Housing costs rising for families

Housing has become less affordable, despite skyrocketing foreclosures and plummeting home prices, according to a new report.

The share of working low- to moderate-income households paying as much as half their income for their mortgage or rent increased between 2005 and 2008 in all regions in the country except the Midwest.

The report was released by the research arm of the National Housing Conference, which advocates for affordable housing.

The share of low- to moderate-incomehouseholds in the Washington statistical area increased from 18 to 22 percent, Maryland’s jumped from 18 to 22 percent, and Virginia’s moved from 16 to 18 percent, the study said.

“More than 20 percent of low- to moderate-income working households spend at least half their income on housing — and double-digit unemployment rates in many states are threatening to push more of America’s families into financial instability,” said Jeffrey Lubell, executive director of the Center for Housing Policy.
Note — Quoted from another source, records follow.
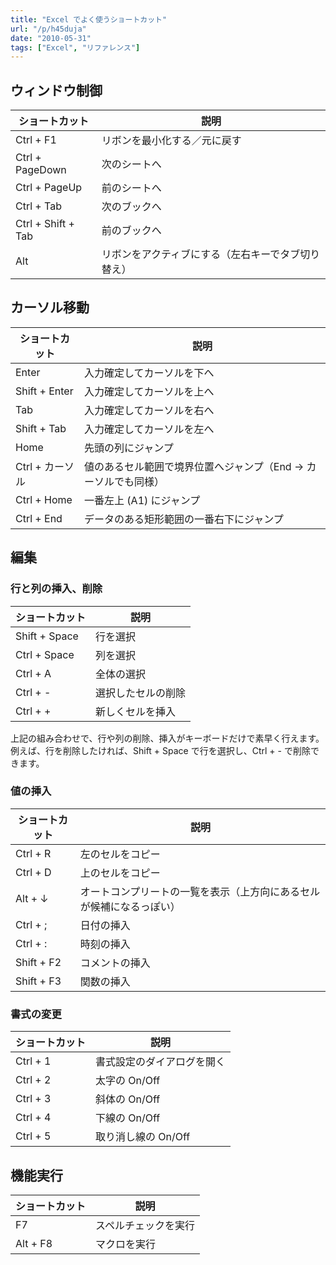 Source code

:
 ```yaml
---
title: "Excel でよく使うショートカット"
url: "/p/h45duja"
date: "2010-05-31"
tags: ["Excel", "リファレンス"]
---
```


ウィンドウ制御
----

| ショートカット | 説明 |
| ---- | ---- |
| Ctrl + F1 | リボンを最小化する／元に戻す |
| Ctrl + PageDown | 次のシートへ |
| Ctrl + PageUp | 前のシートへ |
| Ctrl + Tab | 次のブックへ |
| Ctrl + Shift + Tab | 前のブックへ |
| Alt | リボンをアクティブにする（左右キーでタブ切り替え） |


カーソル移動
----

| ショートカット | 説明 |
| ---- | ---- |
| Enter | 入力確定してカーソルを下へ |
| Shift + Enter | 入力確定してカーソルを上へ |
| Tab|入力確定してカーソルを右へ |
| Shift + Tab | 入力確定してカーソルを左へ |
| Home|先頭の列にジャンプ |
| Ctrl + カーソル | 値のあるセル範囲で境界位置へジャンプ（End → カーソルでも同様） |
| Ctrl + Home | 一番左上 (A1) にジャンプ |
| Ctrl + End | データのある矩形範囲の一番右下にジャンプ |


編集
----

### 行と列の挿入、削除

| ショートカット | 説明 |
| ---- | ---- |
| Shift + Space | 行を選択 |
| Ctrl + Space | 列を選択 |
| Ctrl + A | 全体の選択 |
| Ctrl + - | 選択したセルの削除 |
| Ctrl + + | 新しくセルを挿入 |

上記の組み合わせで、行や列の削除、挿入がキーボードだけで素早く行えます。
例えば、行を削除したければ、Shift + Space で行を選択し、Ctrl + - で削除できます。

### 値の挿入

| ショートカット | 説明 |
| ---- | ---- |
| Ctrl + R | 左のセルをコピー |
| Ctrl + D | 上のセルをコピー |
| Alt + ↓ | オートコンプリートの一覧を表示（上方向にあるセルが候補になるっぽい） |
| Ctrl + ; | 日付の挿入 |
| Ctrl + : | 時刻の挿入 |
| Shift + F2 | コメントの挿入 |
| Shift + F3 | 関数の挿入 |

### 書式の変更

| ショートカット | 説明 |
| ---- | ---- |
| Ctrl + 1 | 書式設定のダイアログを開く |
| Ctrl + 2 | 太字の On/Off |
| Ctrl + 3 | 斜体の On/Off |
| Ctrl + 4 | 下線の On/Off |
| Ctrl + 5 | 取り消し線の On/Off |


機能実行
----

| ショートカット | 説明 |
| ---- | ---- |
| F7 | スペルチェックを実行 |
| Alt + F8 | マクロを実行 |

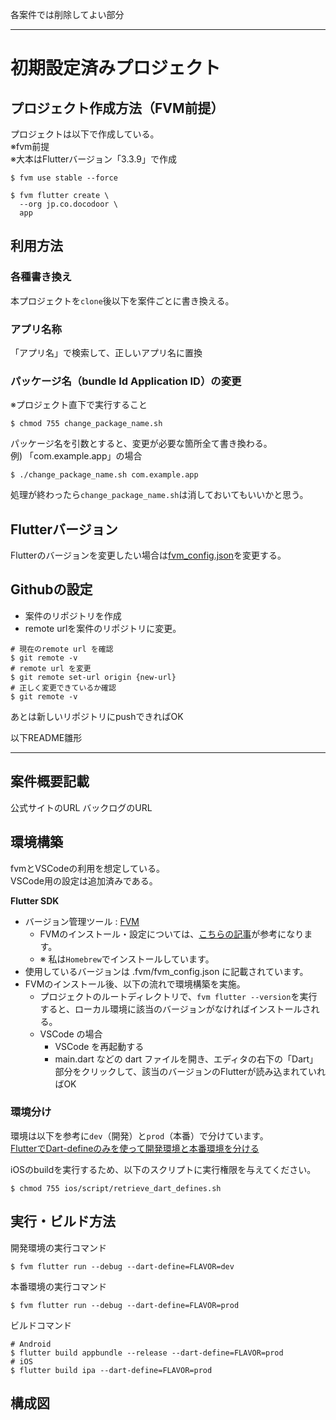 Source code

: 
各案件では削除してよい部分

----------------------------------

# 初期設定済みプロジェクト

## プロジェクト作成方法（FVM前提）

プロジェクトは以下で作成している。  
※fvm前提  
※大本はFlutterバージョン「3.3.9」で作成

```console
$ fvm use stable --force

$ fvm flutter create \
  --org jp.co.docodoor \
  app
```

## 利用方法  

### 各種書き換え
  
本プロジェクトを`clone`後以下を案件ごとに書き換える。  
  
### アプリ名称
「アプリ名」で検索して、正しいアプリ名に置換  
  
### パッケージ名（bundle Id Application ID）の変更
  
※プロジェクト直下で実行すること
  
```console
$ chmod 755 change_package_name.sh 
```
  
パッケージ名を引数とすると、変更が必要な箇所全て書き換わる。  
例) 「com.example.app」の場合  
  
```console
$ ./change_package_name.sh com.example.app
```
  
処理が終わったら`change_package_name.sh`は消しておいてもいいかと思う。  
  
## Flutterバージョン
Flutterのバージョンを変更したい場合は[fvm_config.json](.fvm/fvm_config.json)を変更する。  

## Githubの設定

- 案件のリポジトリを作成
- remote urlを案件のリポジトリに変更。

```console
# 現在のremote url を確認
$ git remote -v
# remote url を変更
$ git remote set-url origin {new-url}
# 正しく変更できているか確認
$ git remote -v
```
  
あとは新しいリポジトリにpushできればOK  
  
  
以下README雛形

----------------------------------

## 案件概要記載

公式サイトのURL
バックログのURL

## 環境構築

fvmとVSCodeの利用を想定している。  
VSCode用の設定は追加済みである。  

**Flutter SDK**  

- バージョン管理ツール : [FVM](https://fvm.app/)
    - FVMのインストール・設定については、[こちらの記事](https://zenn.dev/riscait/articles/flutter-version-management)が参考になります。
    - ※ 私は`Homebrew`でインストールしています。
- 使用しているバージョンは .fvm/fvm_config.json に記載されています。
- FVMのインストール後、以下の流れで環境構築を実施。
    - プロジェクトのルートディレクトリで、`fvm flutter --version`を実行すると、ローカル環境に該当のバージョンがなければインストールされる。
    - VSCode の場合
        - VSCode を再起動する
        - main.dart などの dart ファイルを開き、エディタの右下の「Dart」部分をクリックして、該当のバージョンのFlutterが読み込まれていればOK

### 環境分け
環境は以下を参考に`dev`（開発）と`prod`（本番）で分けています。  
[FlutterでDart-defineのみを使って開発環境と本番環境を分ける](https://zenn.dev/riscait/articles/separating-environments-in-flutter) 
  
iOSのbuildを実行するため、以下のスクリプトに実行権限を与えてください。  
```console
$ chmod 755 ios/script/retrieve_dart_defines.sh
```

## 実行・ビルド方法

開発環境の実行コマンド  
```console
$ fvm flutter run --debug --dart-define=FLAVOR=dev
```
  
本番環境の実行コマンド
```console
$ fvm flutter run --debug --dart-define=FLAVOR=prod
```

ビルドコマンド
```console
# Android
$ flutter build appbundle --release --dart-define=FLAVOR=prod
# iOS
$ flutter build ipa --dart-define=FLAVOR=prod
```

## 構成図
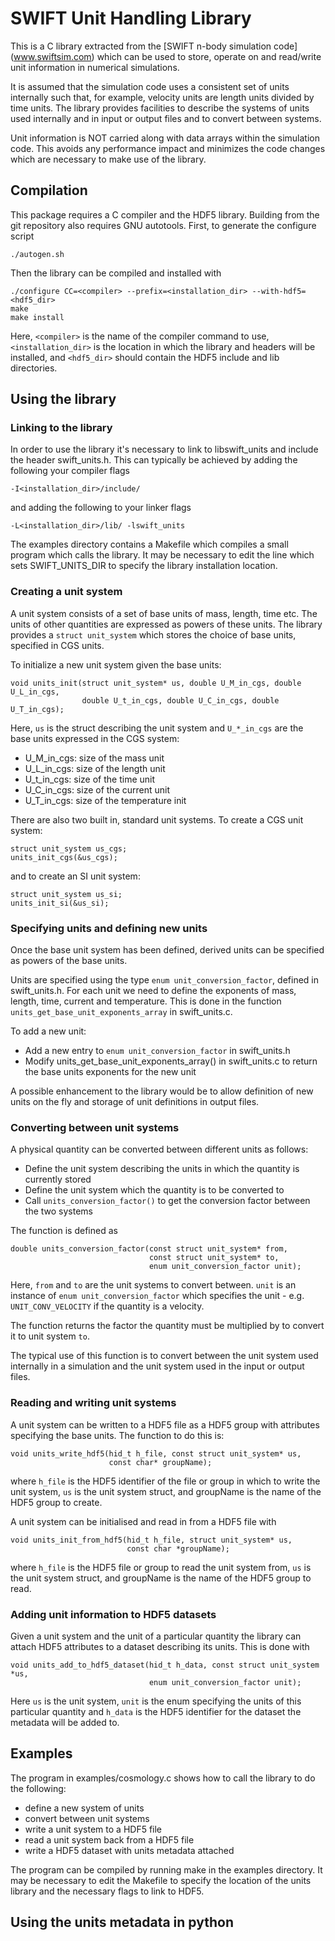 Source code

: # SWIFT Unit Handling Library

This is a C library extracted from the [SWIFT n-body simulation code]
(www.swiftsim.com) which can be used to store, operate on and read/write
unit information in numerical simulations.

It is assumed that the simulation code uses a consistent set of units
internally such that, for example, velocity units are length units divided
by time units. The library provides facilities to describe the systems of
units used internally and in input or output files and to convert between
systems.

Unit information is NOT carried along with data arrays within the simulation
code. This avoids any performance impact and minimizes the code changes which
are necessary to make use of the library.

## Compilation

This package requires a C compiler and the HDF5 library. Building from
the git repository also requires GNU autotools. First, to generate the
configure script
```
./autogen.sh
```

Then the library can be compiled and installed with
```
./configure CC=<compiler> --prefix=<installation_dir> --with-hdf5=<hdf5_dir>
make
make install
```

Here, `<compiler>` is the name of the compiler command to use, 
`<installation_dir>` is the location in which the library and headers will
be installed, and `<hdf5_dir>` should contain the HDF5 include and lib
directories.

## Using the library

### Linking to the library

In order to use the library it's necessary to link to libswift_units and include
the header swift_units.h. This can typically be achieved by adding the following
your compiler flags 
```
-I<installation_dir>/include/
```
and adding the following to your linker flags
```
-L<installation_dir>/lib/ -lswift_units
```

The examples directory contains a Makefile which compiles a small program which
calls the library. It may be necessary to edit the line which sets
SWIFT_UNITS_DIR to specify the library installation location.

### Creating a unit system

A unit system consists of a set of base units of mass, length, time etc. The
units of other quantities are expressed as powers of these units. The library
provides a `struct unit_system` which stores the choice of base units,
specified in CGS units.

To initialize a new unit system given the base units:
```
void units_init(struct unit_system* us, double U_M_in_cgs, double U_L_in_cgs,
                double U_t_in_cgs, double U_C_in_cgs, double U_T_in_cgs);
```
Here, `us` is the struct describing the unit system and `U_*_in_cgs` are the
base units expressed in the CGS system:
  * U_M_in_cgs: size of the mass unit
  * U_L_in_cgs: size of the length unit
  * U_t_in_cgs: size of the time unit
  * U_C_in_cgs: size of the current unit
  * U_T_in_cgs: size of the temperature init

There are also two built in, standard unit systems. To create a CGS unit system:
```
struct unit_system us_cgs;
units_init_cgs(&us_cgs);
```
and to create an SI unit system:
```
struct unit_system us_si;
units_init_si(&us_si);
```

### Specifying units and defining new units

Once the base unit system has been defined, derived units can be specified
as powers of the base units.

Units are specified using the type `enum unit_conversion_factor`, defined
in swift_units.h. For each unit we need to define the exponents of mass,
length, time, current and temperature. This is done in the function
`units_get_base_unit_exponents_array` in swift_units.c.

To add a new unit:
  * Add a new entry to `enum unit_conversion_factor` in swift_units.h
  * Modify units_get_base_unit_exponents_array() in swift_units.c to return
    the base units exponents for the new unit

A possible enhancement to the library would be to allow definition of new
units on the fly and storage of unit definitions in output files.

### Converting between unit systems

A physical quantity can be converted between different units as follows:
  * Define the unit system describing the units in which the quantity is
    currently stored
  * Define the unit system which the quantity is to be converted to
  * Call `units_conversion_factor()` to get the conversion factor between the
    two systems

The function is defined as
```
double units_conversion_factor(const struct unit_system* from,
                               const struct unit_system* to,
                               enum unit_conversion_factor unit);
```
Here, `from` and `to` are the unit systems to convert between. `unit` is an
instance of `enum unit_conversion_factor` which specifies the unit - e.g. 
`UNIT_CONV_VELOCITY` if the quantity is a velocity. 

The function returns the factor the quantity must be multiplied by to convert
it to unit system `to`.

The typical use of this function is to convert between the unit system used
internally in a simulation and the unit system used in the input or output
files.

### Reading and writing unit systems

A unit system can be written to a HDF5 file as a HDF5 group with attributes
specifying the base units. The function to do this is:
```
void units_write_hdf5(hid_t h_file, const struct unit_system* us,
                      const char* groupName);
```
where `h_file` is the HDF5 identifier of the file or group in which
to write the unit system, `us` is the unit system struct, and groupName is the
name of the HDF5 group to create.

A unit system can be initialised and read in from a HDF5 file with
```
void units_init_from_hdf5(hid_t h_file, struct unit_system* us,
                          const char *groupName);
```
where `h_file` is the HDF5 file or group to read the unit system from, `us` is
the unit system struct, and groupName is the name of the HDF5 group to read.

### Adding unit information to HDF5 datasets

Given a unit system and the unit of a particular quantity the library can
attach HDF5 attributes to a dataset describing its units. This is done with

```
void units_add_to_hdf5_dataset(hid_t h_data, const struct unit_system *us,
                               enum unit_conversion_factor unit);
```
Here `us` is the unit system, `unit` is the enum specifying the units of this
particular quantity and `h_data` is the HDF5 identifier for the dataset the
metadata will be added to.

## Examples

The program in examples/cosmology.c shows how to call the library to do the
following:

  * define a new system of units
  * convert between unit systems
  * write a unit system to a HDF5 file
  * read a unit system back from a HDF5 file
  * write a HDF5 dataset with units metadata attached

The program can be compiled by running make in the examples directory. It may
be necessary to edit the Makefile to specify the location of the units library
and the necessary flags to link to HDF5.

## Using the units metadata in python

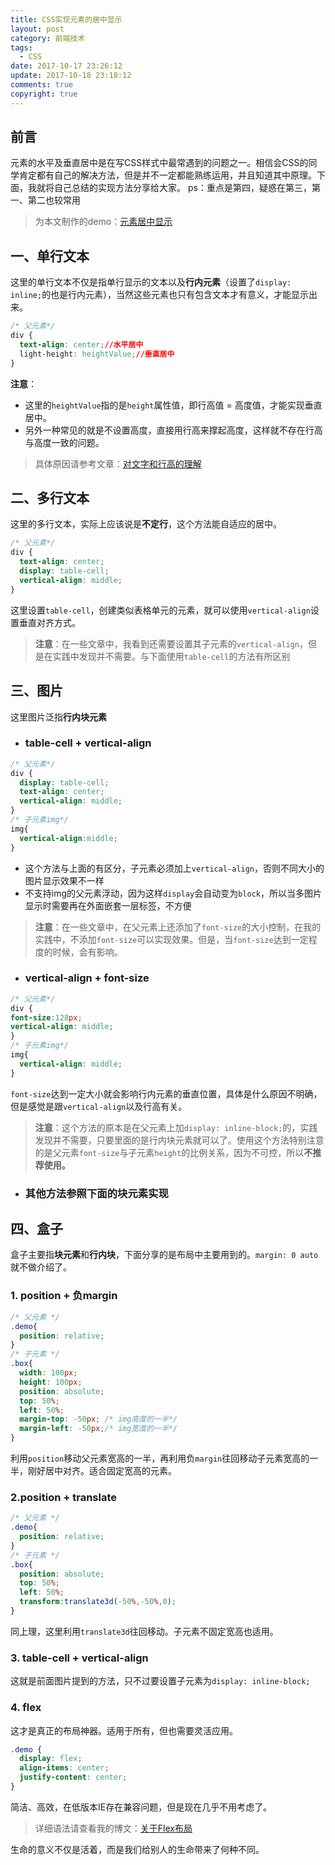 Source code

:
 ```yaml
---
title: CSS实现元素的居中显示
layout: post
category: 前端技术
tags:
  - CSS
date: 2017-10-17 23:26:12
update: 2017-10-18 23:18:12
comments: true
copyright: true
---
```


## 前言
元素的水平及垂直居中是在写CSS样式中最常遇到的问题之一。相信会CSS的同学肯定都有自己的解决方法，但是并不一定都能熟练运用，并且知道其中原理。下面，我就将自己总结的实现方法分享给大家。
ps：重点是第四，疑惑在第三，第一、第二也较常用

>为本文制作的demo：[元素居中显示](https://codepen.io/leekiwi/pen/qGyKVE)

<!-- more -->

## 一、单行文本

这里的单行文本不仅是指单行显示的文本以及**行内元素**（设置了`display: inline;`的也是行内元素），当然这些元素也只有包含文本才有意义，才能显示出来。

```css
/* 父元素*/
div {
  text-align: center;//水平居中
  light-height: heightValue;//垂直居中
}
```
**注意**：
- 这里的`heightValue`指的是`height`属性值，即行高值 = 高度值，才能实现垂直居中。
- 另外一种常见的就是不设置高度，直接用行高来撑起高度，这样就不存在行高与高度一致的问题。

>具体原因请参考文章：[对文字和行高的理解](https://www.jianshu.com/p/dc324a36ba84)

## 二、多行文本

这里的多行文本，实际上应该说是**不定行**，这个方法能自适应的居中。

```css
/* 父元素*/
div {
  text-align: center;
  display: table-cell;
  vertical-align: middle;
}
```
这里设置`table-cell`，创建类似表格单元的元素，就可以使用`vertical-align`设置垂直对齐方式。
>**注意**：在一些文章中，我看到还需要设置其子元素的`vertical-align`，但是在实践中发现并不需要。与下面使用`table-cell`的方法有所区别

## 三、图片
这里图片泛指**行内块元素**
- ### table-cell + vertical-align 
```css
/* 父元素*/
div {
  display: table-cell;
  text-align: center;
  vertical-align: middle;
}
/* 子元素img*/
img{
  vertical-align:middle;
}
```
- 这个方法与上面的有区分，子元素必须加上`vertical-align`，否则不同大小的图片显示效果不一样
- 不支持img的父元素浮动，因为这样`display`会自动变为`block`，所以当多图片显示时需要再在外面嵌套一层标签，不方便

>**注意**：在一些文章中，在父元素上还添加了`font-size`的大小控制，在我的实践中，不添加`font-size`可以实现效果。但是，当`font-size`达到一定程度的时候，会有影响。

- ### vertical-align + font-size
```css
/* 父元素*/
div {
font-size:128px; 
vertical-align: middle;
}
/* 子元素img*/
img{
  vertical-align: middle;
}
```
`font-size`达到一定大小就会影响行内元素的垂直位置，具体是什么原因不明确，但是感觉是跟`vertical-align`以及行高有关。
>**注意**：这个方法的原本是在父元素上加`display: inline-block;`的，实践发现并不需要，只要里面的是行内块元素就可以了。使用这个方法特别注意的是父元素`font-size`与子元素`height`的比例关系，因为不可控，所以**不推荐使用。**

- ### 其他方法参照下面的块元素实现

## 四、盒子
盒子主要指**块元素**和**行内块**，下面分享的是布局中主要用到的。`margin: 0 auto`就不做介绍了。
### 1. position + 负margin
```css
/* 父元素 */
.demo{
  position: relative;
}
/* 子元素 */
.box{
  width: 100px;
  height: 100px;
  position: absolute;
  top: 50%;
  left: 50%;
  margin-top: -50px; /* img高度的一半*/
  margin-left: -50px;/* img宽度的一半*/
}
```
利用`position`移动父元素宽高的一半，再利用负`margin`往回移动子元素宽高的一半，刚好居中对齐。适合固定宽高的元素。

### 2.position + translate
```css
/* 父元素 */
.demo{
  position: relative;
}
/* 子元素 */
.box{
  position: absolute;
  top: 50%;
  left: 50%;
  transform:translate3d(-50%,-50%,0);
}
```
同上理，这里利用`translate3d`往回移动。子元素不固定宽高也适用。

### 3. table-cell + vertical-align
这就是前面图片提到的方法，只不过要设置子元素为`display: inline-block;`

### 4. flex
这才是真正的布局神器。适用于所有，但也需要灵活应用。
```css
.demo {
  display: flex;
  align-items: center;
  justify-content: center;
}
```
简洁、高效，在低版本IE存在兼容问题，但是现在几乎不用考虑了。
> 详细语法请查看我的博文：[关于Flex布局](https://www.jianshu.com/p/90dbbbecdf3b)

<Quote>生命的意义不仅是活着，而是我们给别人的生命带来了何种不同。</Quote> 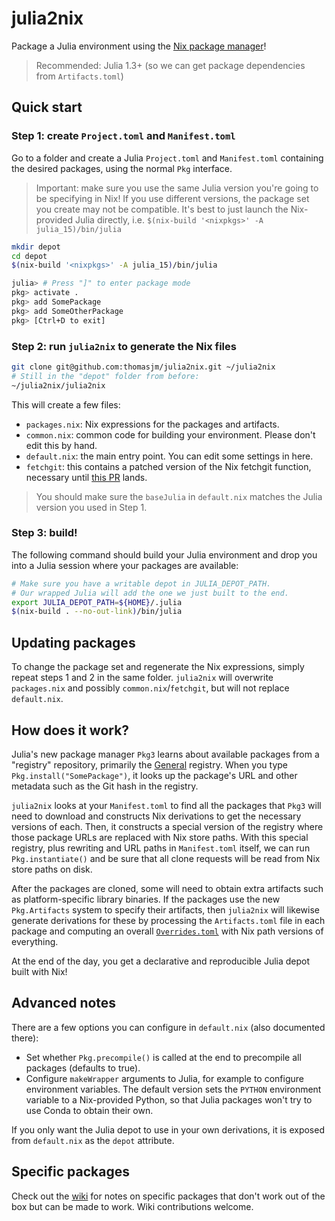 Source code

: 
# julia2nix

Package a Julia environment using the [Nix package manager](https://nixos.org/)!

> Recommended: Julia 1.3+ (so we can get package dependencies from `Artifacts.toml`)

## Quick start

### Step 1: create `Project.toml` and `Manifest.toml`

Go to a folder and create a Julia `Project.toml` and `Manifest.toml` containing the desired packages, using the normal `Pkg` interface.

> Important: make sure you use the same Julia version you're going to be specifying in Nix!
> If you use different versions, the package set you create may not be compatible.
> It's best to just launch the Nix-provided Julia directly, i.e.
> `$(nix-build '<nixpkgs>' -A julia_15)/bin/julia`

```bash
mkdir depot
cd depot
$(nix-build '<nixpkgs>' -A julia_15)/bin/julia

julia> # Press "]" to enter package mode
pkg> activate .
pkg> add SomePackage
pkg> add SomeOtherPackage
pkg> [Ctrl+D to exit]
```
### Step 2: run `julia2nix` to generate the Nix files

```bash
git clone git@github.com:thomasjm/julia2nix.git ~/julia2nix
# Still in the "depot" folder from before:
~/julia2nix/julia2nix
```

This will create a few files:

* `packages.nix`: Nix expressions for the packages and artifacts.
* `common.nix`: common code for building your environment. Please don't edit this by hand.
* `default.nix`: the main entry point. You can edit some settings in here.
* `fetchgit`: this contains a patched version of the Nix fetchgit function, necessary until [this PR](https://github.com/NixOS/nixpkgs/pull/104714) lands.

> You should make sure the `baseJulia` in `default.nix` matches the Julia version you used in Step 1.

### Step 3: build!

The following command should build your Julia environment and drop you into a Julia session where your packages are available:

``` bash
# Make sure you have a writable depot in JULIA_DEPOT_PATH.
# Our wrapped Julia will add the one we just built to the end.
export JULIA_DEPOT_PATH=${HOME}/.julia
$(nix-build . --no-out-link)/bin/julia
```

## Updating packages

To change the package set and regenerate the Nix expressions, simply repeat steps 1 and 2 in the same folder. `julia2nix` will overwrite `packages.nix` and possibly `common.nix`/`fetchgit`, but will not replace `default.nix`.

## How does it work?

Julia's new package manager `Pkg3` learns about available packages from a "registry" repository, primarily the [General](https://github.com/JuliaRegistries/General) registry. When you type `Pkg.install("SomePackage")`, it looks up the package's URL and other metadata such as the Git hash in the registry.

`julia2nix` looks at your `Manifest.toml` to find all the packages that `Pkg3` will need to download and constructs Nix derivations to get the necessary versions of each. Then, it constructs a special version of the registry where those package URLs are replaced with Nix store paths. With this special registry, plus rewriting and URL paths in `Manifest.toml` itself, we can run `Pkg.instantiate()` and be sure that all clone requests will be read from Nix store paths on disk.

After the packages are cloned, some will need to obtain extra artifacts such as platform-specific library binaries. If the packages use the new `Pkg.Artifacts` system to specify their artifacts, then `julia2nix` will likewise generate derivations for these by processing the `Artifacts.toml` file in each package and computing an overall [`Overrides.toml`](https://julialang.github.io/Pkg.jl/v1/artifacts/#Overriding-artifact-locations) with Nix path versions of everything.

At the end of the day, you get a declarative and reproducible Julia depot built with Nix!

## Advanced notes

There are a few options you can configure in `default.nix` (also documented there):

* Set whether `Pkg.precompile()` is called at the end to precompile all packages (defaults to true).
* Configure `makeWrapper` arguments to Julia, for example to configure environment variables. The default version sets the `PYTHON` environment variable to a Nix-provided Python, so that Julia packages won't try to use Conda to obtain their own.

If you only want the Julia depot to use in your own derivations, it is exposed from `default.nix` as the `depot` attribute.

## Specific packages

Check out the [wiki](https://github.com/thomasjm/julia2nix/wiki) for notes on specific packages that don't work out of the box but can be made to work. Wiki contributions welcome.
Affordability has worsened because of soaring utility costs, increasing mortgage payments, and an unemployment rate that was risingduring part of the study’s time period, the study said.

The study defined a low- to moderate-income working household as one in which members combined to work an average of at least 20 hours per week, and where the total income was at or below 120 percent of their area median income — $102,700 for the Washington area in 2009-2010.

Plummeting home prices, a flood of foreclosures, and federal tax credits have created an environment of ample opportunity to buy homes. The study was meant to explain how people who aren’t moving are affected, said Keith Wardrip, the author of the study.

A first-time homebuyer can find a plethora of incentives, but the situation for a homeowner who is not planning on moving is different, he said. Most people haven’t moved in the last three years, and affordability worsened for those who stayed put, he said.